JA makes the point on Sterophile's review of the latest product ( Vivaldi) that the fact the transport costs so much is due to the factory gate price of the mechanism that they use from Esoteric.
One also pays for the fact that no proprietary DAC, EFM decoder chips etc. are used. All code is unique to dCS.Of course you need to accept that the dCS coding is superior fro this point to have value.
Then there is the updating facility which is available because of the above. This weekend dCS sent me the CDRs to upgrade my player to allow:
- The Transport to generate Dual AES encrypted DSD and the DAC to accept it - an alternative to 1394.
- The DAC's inputs will now handle up to 24/192 plus DSD in DoP format on single wire interfaces, up to 24/384 plus DoP on Dual AES.
- The Upsampler's inputs and outputs (single wire or Dual AES) will handle up to 24/192 plus DoP.
- Word Clock Inputs will accept up to 192kHz.
Cost of these upgrades? Nothing. This adds another dimension to consideration of value v. expense.
Edits: 01/26/14
Some years ago, I concluded that the dCs consumer products are oriented to people who follow the "more is better" philosophy of (over) engineering, not the KISS philosophy.
My take on the dCs "stack" architecture is that it made sense in the 1990's when more processing required more computers, but makes no sense in the 2010's when processors are arbitrarily faster. I can see spending lots of money for a high quality DAC, but not for anything earlier in the stack. This is especially true of the disk spinning / laser mechanisms. There is simply no reason for such gadgets to be powered up and spinning at all while listening to music, IMO. Since the data on "coasters" can be copied to other forms of digital storage it is absurd to spend lots of money on mechanisms that wear out. Nothing in my signal path spins when I am listening to music. The audio data is sitting in RAM memory. Over the years I have replaced several CD/DVD drives on my computers and never paid more than $50 for a replacement, never used more than a screwdriver to do the job, and never wasted more than 15 minutes. I am not impressed at all by expensive spinning mechanisms used to read digital media. IMO, if one enjoys watching impressive rotating machinery play music one should get a Studer tape machine or a top shelf LP playback where there is a real connection between mechanical construction quality and sound quality.
As to AES encryption, I presume this somehow relates to DRM. I don't do any form of DRM as I consider it evil.

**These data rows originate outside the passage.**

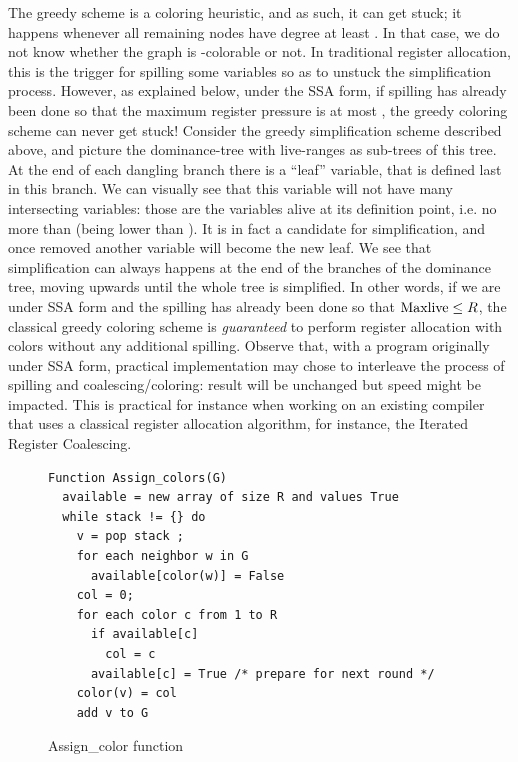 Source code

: {The greedy scheme is a coloring heuristic, and as such, it can get stuck;
it happens whenever all remaining nodes have degree at least \regs.
In that case, we do not know whether the graph is \regs-colorable or not.
In traditional register allocation, this is the trigger for spilling some variables so as to unstuck the simplification process.
However, as explained below, under the SSA form, if spilling has already been done so that the maximum register pressure is at most \regs, the greedy coloring scheme can never get stuck!
Consider the greedy simplification scheme described above, and picture the dominance-tree with live-ranges as sub-trees of this tree.
At the end of each dangling branch there is a ``leaf'' variable, that is defined last in this branch.
We can visually see that this variable will not have many intersecting variables:
those are the variables alive at its definition point, i.e. no more than  (\maxlive being lower than \regs).
It is in fact a candidate for simplification, and once removed another variable will become the new leaf.
We see that simplification can always happens at the end of the branches of the dominance tree, moving upwards until the whole tree is simplified.
In other words, if we are under SSA form and the spilling has already been done so that $\mathrm{Maxlive} \leq R$, the classical greedy coloring scheme is \emph{guaranteed} to perform register allocation with \regs colors without any additional spilling.
Observe that, with a program originally under SSA form, practical implementation may chose to interleave the process of spilling and coalescing/coloring:
result will be unchanged but speed might be impacted.
This is practical for instance when working on an existing compiler that uses a classical register allocation algorithm, for instance, the Iterated Register Coalescing.



\begin{figure}
\begin{verbatim}
Function Assign_colors(G)
  available = new array of size R and values True
  while stack != {} do
    v = pop stack ;
    for each neighbor w in G
      available[color(w)] = False
    col = 0;
    for each color c from 1 to R
      if available[c]
        col = c
      available[c] = True /* prepare for next round */
    color(v) = col
    add v to G
\end{verbatim}
\caption{Assign\_color function}
\label{code:assign-color}
\end{figure}


}
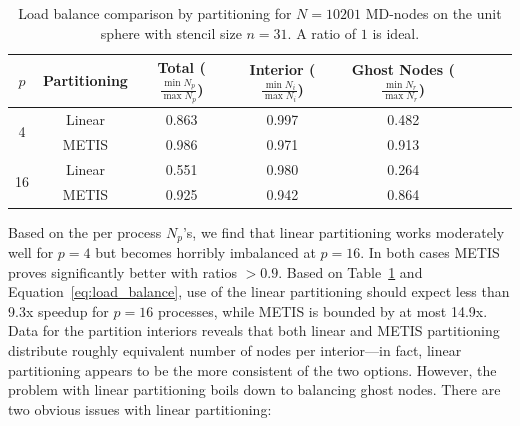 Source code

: \documentclass{report}
\begin{document}
\begin{table}
\centering
\caption{Load balance comparison by partitioning for $N=10201$ MD-nodes on the unit sphere with stencil size $n=31$. A ratio of $1$ is ideal.}
\label{tbl:load_balance}
\begin{tabular}{c|c|c|c|c|c|c|c}
$p$ & Partitioning & Total ($\frac{\min N_p}{\max N_p}$) &  Interior ($\frac{\min N_i}{\max N_i}$) & Ghost Nodes ($\frac{\min N_r}{\max N_r}$)  \\ \hline
\multirow{2}{*}{4} & Linear  &  0.863 & 0.997 & 0.482  \\
& METIS  & 0.986 & 0.971 & 0.913   \\ \hline
\multirow{2}{*}{16} & Linear &  0.551 & 0.980 & 0.264   \\
& METIS & 0.925 & 0.942 & 0.864  \\
\end{tabular}
\end{table}
%
Based on the per process $N_p$'s, we find that linear partitioning works moderately well for $p=4$ but becomes horribly imbalanced at $p=16$. In both cases METIS proves significantly better with ratios $> 0.9$. Based on Table~\ref{tbl:load_balance} and Equation~\ref{eq:load_balance}, use of the linear partitioning should expect less than 9.3x speedup for $p=16$ processes, while METIS is bounded by at most 14.9x. Data for the partition interiors reveals that both linear and METIS partitioning distribute roughly equivalent number of nodes per interior---in fact, linear partitioning appears to be the more consistent of the two options. However, the problem with linear partitioning boils down to balancing ghost nodes. There are two obvious issues with linear partitioning:
\end{document}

For this reason I have never purchased an SACD, nor will I ever do so. (If I didn't live in a Fascist country with a law that makes breaking DRM a crime then I might have purchased SACDs and ripped them to my computer so I can play them out of RAM using a DSD DAC.) IMO, the inclusion of DRM is one of the main reasons why SACD has failed in the marketplace. Fortunately, the DSD digital format has now been liberated.
Tony Lauck
"Diversity is the law of nature; no two entities in this universe are uniform." - P.R. Sarkar
Fair enough. Then for your needs, should you fancy dCS (I appreciate that you don't) you just don't buy the transport. It's not compulsory.
Yes, DSD is now free from those (Sony imposed) restrictions. dCS being part of the consortium of companies that made it so.